Here we’ve got a selection of pieces examining different identity tensions in games, how they are constructed in-universe, out-of-universe, and more.

“The authorship that Forbidden West extends its players has caveats: you can play the game on the game’s terms. Unlike The Witcher 3 or Breath of the Wild, where much of the joy of play comes from figuring out how to solve a problem—beating a boss, reaching a new location, discovering a sidequest—within the rules of game’s world, Horizon Forbidden West will tell you exactly how to solve the problem. The player simply needs to be skilled enough to solve it.”

Pattern Recognition

Now, two very different pieces with a loose theme of patterns–patterns in data, patterns in play.
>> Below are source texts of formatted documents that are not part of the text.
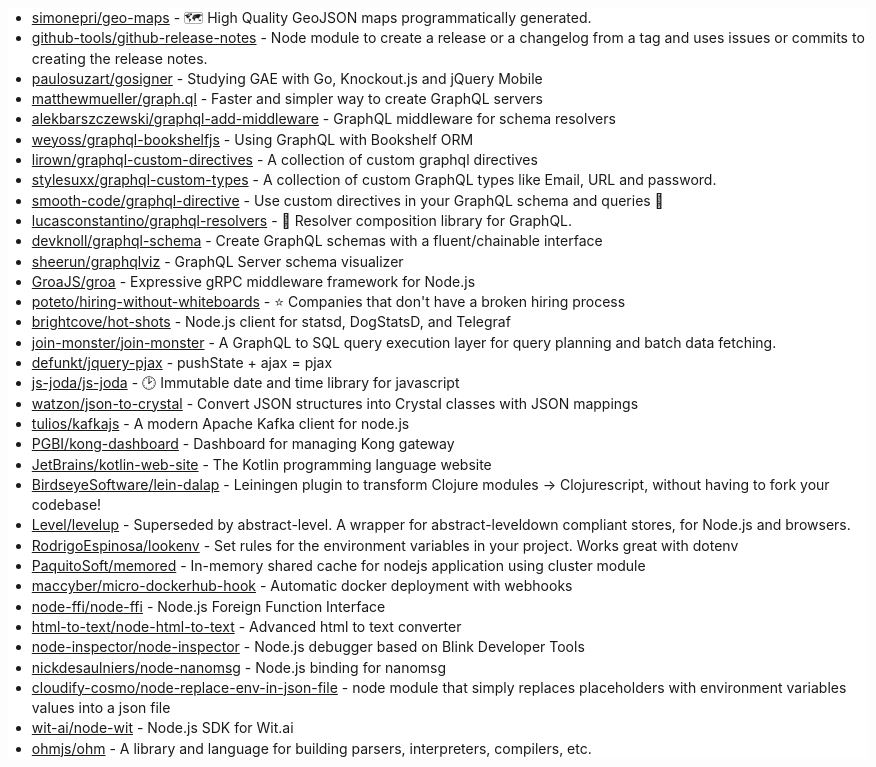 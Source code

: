    - [simonepri/geo-maps](https://github.com/simonepri/geo-maps) - 🗺 High Quality GeoJSON maps programmatically generated.
   - [github-tools/github-release-notes](https://github.com/github-tools/github-release-notes) - Node module to create a release or a changelog from a tag and uses issues or commits to creating the release notes.
   - [paulosuzart/gosigner](https://github.com/paulosuzart/gosigner) - Studying GAE with Go, Knockout.js and jQuery Mobile
   - [matthewmueller/graph.ql](https://github.com/matthewmueller/graph.ql) - Faster and simpler way to create GraphQL servers
   - [alekbarszczewski/graphql-add-middleware](https://github.com/alekbarszczewski/graphql-add-middleware) - GraphQL middleware for schema resolvers
   - [weyoss/graphql-bookshelfjs](https://github.com/weyoss/graphql-bookshelfjs) - Using GraphQL with Bookshelf ORM
   - [lirown/graphql-custom-directives](https://github.com/lirown/graphql-custom-directives) - A collection of custom graphql directives
   - [stylesuxx/graphql-custom-types](https://github.com/stylesuxx/graphql-custom-types) - A collection of custom GraphQL types like Email, URL and password.
   - [smooth-code/graphql-directive](https://github.com/smooth-code/graphql-directive) - Use custom directives in your GraphQL schema and queries 🎩
   - [lucasconstantino/graphql-resolvers](https://github.com/lucasconstantino/graphql-resolvers) - :electric_plug: Resolver composition library for GraphQL.
   - [devknoll/graphql-schema](https://github.com/devknoll/graphql-schema) - Create GraphQL schemas with a fluent/chainable interface
   - [sheerun/graphqlviz](https://github.com/sheerun/graphqlviz) - GraphQL Server schema visualizer
   - [GroaJS/groa](https://github.com/GroaJS/groa) - Expressive gRPC middleware framework for Node.js
   - [poteto/hiring-without-whiteboards](https://github.com/poteto/hiring-without-whiteboards) - ⭐️  Companies that don&apos;t have a broken hiring process
   - [brightcove/hot-shots](https://github.com/brightcove/hot-shots) - Node.js client for statsd, DogStatsD, and Telegraf
   - [join-monster/join-monster](https://github.com/join-monster/join-monster) - A GraphQL to SQL query execution layer for query planning and batch data fetching.
   - [defunkt/jquery-pjax](https://github.com/defunkt/jquery-pjax) - pushState + ajax = pjax
   - [js-joda/js-joda](https://github.com/js-joda/js-joda) - :clock2: Immutable date and time library for javascript
   - [watzon/json-to-crystal](https://github.com/watzon/json-to-crystal) - Convert JSON structures into Crystal classes with JSON mappings
   - [tulios/kafkajs](https://github.com/tulios/kafkajs) - A modern Apache Kafka client for node.js
   - [PGBI/kong-dashboard](https://github.com/PGBI/kong-dashboard) - Dashboard for managing Kong gateway
   - [JetBrains/kotlin-web-site](https://github.com/JetBrains/kotlin-web-site) - The Kotlin programming language website
   - [BirdseyeSoftware/lein-dalap](https://github.com/BirdseyeSoftware/lein-dalap) -  Leiningen plugin to transform Clojure modules -&gt; Clojurescript, without having to fork your codebase!
   - [Level/levelup](https://github.com/Level/levelup) - Superseded by abstract-level. A wrapper for abstract-leveldown compliant stores, for Node.js and browsers.
   - [RodrigoEspinosa/lookenv](https://github.com/RodrigoEspinosa/lookenv) - Set rules for the environment variables in your project. Works great with dotenv
   - [PaquitoSoft/memored](https://github.com/PaquitoSoft/memored) - In-memory shared cache for nodejs application using cluster module
   - [maccyber/micro-dockerhub-hook](https://github.com/maccyber/micro-dockerhub-hook) - Automatic docker deployment with webhooks
   - [node-ffi/node-ffi](https://github.com/node-ffi/node-ffi) - Node.js Foreign Function Interface
   - [html-to-text/node-html-to-text](https://github.com/html-to-text/node-html-to-text) - Advanced html to text converter
   - [node-inspector/node-inspector](https://github.com/node-inspector/node-inspector) - Node.js debugger based on Blink Developer Tools
   - [nickdesaulniers/node-nanomsg](https://github.com/nickdesaulniers/node-nanomsg) - Node.js binding for nanomsg
   - [cloudify-cosmo/node-replace-env-in-json-file](https://github.com/cloudify-cosmo/node-replace-env-in-json-file) - node module that simply replaces placeholders with environment variables values into a json file
   - [wit-ai/node-wit](https://github.com/wit-ai/node-wit) - Node.js SDK for Wit.ai
   - [ohmjs/ohm](https://github.com/ohmjs/ohm) - A library and language for building parsers, interpreters, compilers, etc.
“To play Battle Platform Antilles is to pit your most human impulses – pattern recognition,  prediction, risk aversion – against an enemy who neither thinks like you nor benefits from thinking like you. It’s asymmetry with a purpose. The Antilles doesn’t simply have a goal and strategy antithetical to yours, but an entire way of being that stands in opposition to your own. You are fighting the alien – not the humanoid, but the truly inhuman: that which is utterly incommensurate with us.”

Adventure Awaits

Next up we’ve got a pair of lookbacks at influential RPGs.

“Insofar as I love Dragon’s Dogma, it is a waste of time to look for a single key—I am wrapped up by it, not by a single metal rope, but by dozens. The way it feels to break into a sprint. Locked. The voice of the Blacksmith—masterworks all.  Locked. The sinking realization that I dropped all my healing items into storage, and have only whatever I scavenged here, deep into the shadowy isle. Locked. The escort quests—I hated these once, and now they are a pleasing punctuation in the ritual, the last thing I do before advancing to the next stage of the game’s campaign. Locked.”

Critical Chaser

We close this week with the latest Elden.

“A mausoleum for giants, a palace of ownership. All of the ways I can turn a phrase to describe it, and really only one word is the truth: empty.”